Goldener Abschluss an der Para-Cycling-WM

Flurina Rigling gewinnt nach Silber im Zeitfahren die Goldmedaille im Strassenrennen an den Weltmeisterschaften in Huntsville. Die Zürcherin verteidigt damit erstmals diesen Weltmeistertitel erfolgreich. Das Schweizer Para-Cycling-Team blickt auf eine starke WM zurück.
Im Strassenrennen der Kategorie C2 triumphierte Flurina Rigling dank eines starken Schlusssprints. Auf dem 55 Kilometer langen Rundkurs fuhr die Titelverteidigerin bis zum Ende der vierten Runde geduldig im hinteren Teil des Feldes, bevor sie auf der Zielgeraden knapp vor der Irin Heather Jameson zum Sieg sprintete und jubelte. Bronze holte die britische Zeitfahr-Weltmeisterin Amelia Cass.
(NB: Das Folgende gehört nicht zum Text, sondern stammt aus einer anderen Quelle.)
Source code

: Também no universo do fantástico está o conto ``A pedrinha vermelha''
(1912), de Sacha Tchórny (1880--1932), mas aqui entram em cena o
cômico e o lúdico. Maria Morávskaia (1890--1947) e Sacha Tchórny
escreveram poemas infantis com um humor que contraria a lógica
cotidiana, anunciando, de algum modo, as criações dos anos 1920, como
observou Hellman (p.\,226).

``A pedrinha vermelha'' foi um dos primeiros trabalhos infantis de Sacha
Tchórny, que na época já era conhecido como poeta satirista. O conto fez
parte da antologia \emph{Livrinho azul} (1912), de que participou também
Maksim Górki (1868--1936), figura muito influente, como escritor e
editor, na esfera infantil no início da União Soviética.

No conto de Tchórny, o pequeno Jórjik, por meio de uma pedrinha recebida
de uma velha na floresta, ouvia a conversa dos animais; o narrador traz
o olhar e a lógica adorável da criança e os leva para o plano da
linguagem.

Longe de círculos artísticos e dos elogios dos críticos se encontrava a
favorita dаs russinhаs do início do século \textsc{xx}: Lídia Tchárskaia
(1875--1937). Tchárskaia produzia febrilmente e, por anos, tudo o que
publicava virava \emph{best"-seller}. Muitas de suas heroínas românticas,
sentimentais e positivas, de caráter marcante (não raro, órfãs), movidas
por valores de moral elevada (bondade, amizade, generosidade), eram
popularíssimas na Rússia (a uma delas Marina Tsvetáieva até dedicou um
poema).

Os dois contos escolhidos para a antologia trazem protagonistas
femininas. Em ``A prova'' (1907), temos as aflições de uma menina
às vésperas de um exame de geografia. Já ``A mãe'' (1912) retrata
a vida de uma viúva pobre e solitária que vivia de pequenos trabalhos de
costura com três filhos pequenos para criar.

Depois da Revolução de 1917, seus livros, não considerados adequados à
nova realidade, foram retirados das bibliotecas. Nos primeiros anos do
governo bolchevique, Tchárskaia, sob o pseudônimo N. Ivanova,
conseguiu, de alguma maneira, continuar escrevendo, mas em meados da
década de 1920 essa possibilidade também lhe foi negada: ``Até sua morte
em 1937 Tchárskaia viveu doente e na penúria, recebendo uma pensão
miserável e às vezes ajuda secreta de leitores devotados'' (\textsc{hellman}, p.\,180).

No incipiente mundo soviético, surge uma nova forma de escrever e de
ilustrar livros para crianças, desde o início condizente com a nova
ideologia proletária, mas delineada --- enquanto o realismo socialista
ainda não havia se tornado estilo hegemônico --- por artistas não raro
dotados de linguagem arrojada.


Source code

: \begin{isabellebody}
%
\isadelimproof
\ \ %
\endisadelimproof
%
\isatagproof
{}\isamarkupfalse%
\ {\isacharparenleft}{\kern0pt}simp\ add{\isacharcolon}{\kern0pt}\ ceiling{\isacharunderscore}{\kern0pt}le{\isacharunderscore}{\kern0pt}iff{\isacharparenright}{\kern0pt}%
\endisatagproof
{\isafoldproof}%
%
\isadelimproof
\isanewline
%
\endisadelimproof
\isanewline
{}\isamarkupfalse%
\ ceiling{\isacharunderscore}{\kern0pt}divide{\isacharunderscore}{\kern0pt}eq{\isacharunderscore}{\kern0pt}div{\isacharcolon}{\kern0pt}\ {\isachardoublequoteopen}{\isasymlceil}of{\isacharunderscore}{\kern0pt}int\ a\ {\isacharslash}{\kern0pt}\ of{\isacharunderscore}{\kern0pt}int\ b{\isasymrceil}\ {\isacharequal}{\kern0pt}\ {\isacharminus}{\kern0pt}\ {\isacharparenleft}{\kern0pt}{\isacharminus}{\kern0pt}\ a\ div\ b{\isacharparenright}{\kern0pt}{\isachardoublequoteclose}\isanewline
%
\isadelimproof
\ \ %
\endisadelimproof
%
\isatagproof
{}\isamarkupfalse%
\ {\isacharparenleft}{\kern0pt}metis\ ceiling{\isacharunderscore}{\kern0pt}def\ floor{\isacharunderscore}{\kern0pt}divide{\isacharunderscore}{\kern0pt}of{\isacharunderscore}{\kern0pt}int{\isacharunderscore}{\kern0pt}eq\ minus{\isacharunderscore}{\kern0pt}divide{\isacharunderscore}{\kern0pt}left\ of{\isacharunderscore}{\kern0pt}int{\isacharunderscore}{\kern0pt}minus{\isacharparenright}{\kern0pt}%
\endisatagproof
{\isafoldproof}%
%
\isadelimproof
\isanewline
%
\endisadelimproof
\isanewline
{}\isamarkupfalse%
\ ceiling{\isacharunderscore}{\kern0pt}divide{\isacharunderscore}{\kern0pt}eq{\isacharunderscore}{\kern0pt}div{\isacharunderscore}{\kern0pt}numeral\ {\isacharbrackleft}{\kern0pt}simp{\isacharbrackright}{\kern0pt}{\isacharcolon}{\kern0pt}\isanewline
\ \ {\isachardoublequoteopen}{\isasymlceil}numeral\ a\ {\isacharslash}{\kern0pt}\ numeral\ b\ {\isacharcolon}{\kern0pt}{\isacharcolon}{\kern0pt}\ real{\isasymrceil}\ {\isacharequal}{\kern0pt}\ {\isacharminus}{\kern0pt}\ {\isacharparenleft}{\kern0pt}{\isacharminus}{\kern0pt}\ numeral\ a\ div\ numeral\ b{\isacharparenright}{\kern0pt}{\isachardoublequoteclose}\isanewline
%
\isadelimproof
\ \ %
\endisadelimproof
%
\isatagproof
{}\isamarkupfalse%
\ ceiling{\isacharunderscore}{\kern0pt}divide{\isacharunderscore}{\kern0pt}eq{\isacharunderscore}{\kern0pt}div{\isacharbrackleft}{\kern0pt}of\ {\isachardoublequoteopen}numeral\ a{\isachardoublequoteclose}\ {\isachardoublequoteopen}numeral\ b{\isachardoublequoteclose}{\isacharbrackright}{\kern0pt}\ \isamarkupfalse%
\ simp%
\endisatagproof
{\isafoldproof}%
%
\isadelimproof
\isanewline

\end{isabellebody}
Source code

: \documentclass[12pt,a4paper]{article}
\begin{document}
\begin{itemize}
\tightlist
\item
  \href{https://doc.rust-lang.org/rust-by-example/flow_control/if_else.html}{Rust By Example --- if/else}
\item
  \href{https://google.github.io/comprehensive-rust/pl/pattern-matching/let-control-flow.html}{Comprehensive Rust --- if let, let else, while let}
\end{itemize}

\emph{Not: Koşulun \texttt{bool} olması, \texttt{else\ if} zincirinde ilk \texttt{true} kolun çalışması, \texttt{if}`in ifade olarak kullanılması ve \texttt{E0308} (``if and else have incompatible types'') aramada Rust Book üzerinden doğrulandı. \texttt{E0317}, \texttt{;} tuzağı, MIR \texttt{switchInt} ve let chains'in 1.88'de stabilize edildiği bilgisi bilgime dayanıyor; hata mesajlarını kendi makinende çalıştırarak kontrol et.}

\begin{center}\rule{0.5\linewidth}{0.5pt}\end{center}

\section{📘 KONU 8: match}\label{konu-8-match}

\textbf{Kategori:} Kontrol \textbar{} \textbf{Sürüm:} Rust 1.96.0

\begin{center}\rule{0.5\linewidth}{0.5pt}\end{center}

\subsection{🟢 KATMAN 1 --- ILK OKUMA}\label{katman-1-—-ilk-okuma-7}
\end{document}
«Ich bin erleichtert, weil ich habe mir vor allem selbst Druck gemacht», sagt die Weltmeisterin nach der Siegerehrung. «Ich sehe dieses Jahr als Zwischenschritt Richtung Los Angeles 2028, trotzdem wollte ich an dieser WM performen», so Rigling. Mit Silber und Gold im Gepäck reist die Zürcherin zufrieden nach Hause.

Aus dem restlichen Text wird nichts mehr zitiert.